(Items from a data source)
--
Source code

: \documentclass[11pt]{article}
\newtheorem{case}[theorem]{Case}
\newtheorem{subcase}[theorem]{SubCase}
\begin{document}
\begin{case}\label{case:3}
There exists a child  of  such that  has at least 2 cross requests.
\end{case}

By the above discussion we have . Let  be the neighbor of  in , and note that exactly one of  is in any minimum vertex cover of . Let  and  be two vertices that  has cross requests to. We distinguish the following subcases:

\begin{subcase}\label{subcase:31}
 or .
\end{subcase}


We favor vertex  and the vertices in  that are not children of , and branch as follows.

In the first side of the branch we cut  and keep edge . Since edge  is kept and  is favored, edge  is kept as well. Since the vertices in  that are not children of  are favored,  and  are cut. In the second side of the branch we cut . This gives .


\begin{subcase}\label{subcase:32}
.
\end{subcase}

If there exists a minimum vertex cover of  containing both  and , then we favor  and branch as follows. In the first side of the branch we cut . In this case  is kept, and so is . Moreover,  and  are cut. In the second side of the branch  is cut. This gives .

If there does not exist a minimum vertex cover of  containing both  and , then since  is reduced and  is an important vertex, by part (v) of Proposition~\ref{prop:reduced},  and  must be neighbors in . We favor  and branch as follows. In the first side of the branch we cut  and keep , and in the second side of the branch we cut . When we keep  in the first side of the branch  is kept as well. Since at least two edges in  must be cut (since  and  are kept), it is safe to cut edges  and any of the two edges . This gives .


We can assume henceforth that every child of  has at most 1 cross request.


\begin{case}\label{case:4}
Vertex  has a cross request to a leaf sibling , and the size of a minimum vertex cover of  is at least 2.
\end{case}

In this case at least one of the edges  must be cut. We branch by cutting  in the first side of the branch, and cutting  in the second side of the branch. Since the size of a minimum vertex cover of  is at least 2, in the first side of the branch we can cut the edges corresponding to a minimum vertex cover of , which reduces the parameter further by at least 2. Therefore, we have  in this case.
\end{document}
--
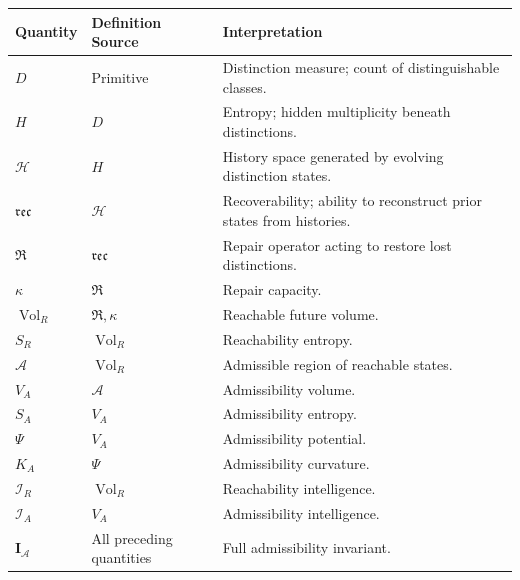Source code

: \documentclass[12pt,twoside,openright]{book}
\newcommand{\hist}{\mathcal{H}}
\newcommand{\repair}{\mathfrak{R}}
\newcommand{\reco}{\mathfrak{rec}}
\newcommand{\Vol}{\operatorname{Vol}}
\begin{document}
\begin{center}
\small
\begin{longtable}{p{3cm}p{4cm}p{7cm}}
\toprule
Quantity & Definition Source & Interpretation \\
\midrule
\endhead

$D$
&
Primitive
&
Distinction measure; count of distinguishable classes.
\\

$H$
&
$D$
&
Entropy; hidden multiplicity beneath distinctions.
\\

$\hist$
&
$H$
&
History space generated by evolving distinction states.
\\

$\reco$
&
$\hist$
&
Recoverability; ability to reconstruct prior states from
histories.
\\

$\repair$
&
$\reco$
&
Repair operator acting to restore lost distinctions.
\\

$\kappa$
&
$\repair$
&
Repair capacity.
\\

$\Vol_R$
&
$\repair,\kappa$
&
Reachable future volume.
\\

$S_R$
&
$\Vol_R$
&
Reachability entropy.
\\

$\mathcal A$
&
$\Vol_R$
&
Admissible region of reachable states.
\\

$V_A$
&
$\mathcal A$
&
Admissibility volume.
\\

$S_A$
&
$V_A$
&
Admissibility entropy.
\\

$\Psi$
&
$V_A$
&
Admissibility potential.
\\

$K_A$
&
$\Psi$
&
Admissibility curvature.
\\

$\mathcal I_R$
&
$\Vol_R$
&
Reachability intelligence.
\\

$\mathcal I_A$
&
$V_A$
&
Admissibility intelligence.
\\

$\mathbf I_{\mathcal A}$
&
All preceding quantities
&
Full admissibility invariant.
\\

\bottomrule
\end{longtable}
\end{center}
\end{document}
--
### WORK INSTRUCTIONS
Search the data for the word "children" and copy each line where it appears.

### TASK OUTPUT
We favor vertex  and the vertices in  that are not children of , and branch as follows.
In the first side of the branch we cut  and keep edge . Since edge  is kept and  is favored, edge  is kept as well. Since the vertices in  that are not children of  are favored,  and  are cut. In the second side of the branch we cut . This gives .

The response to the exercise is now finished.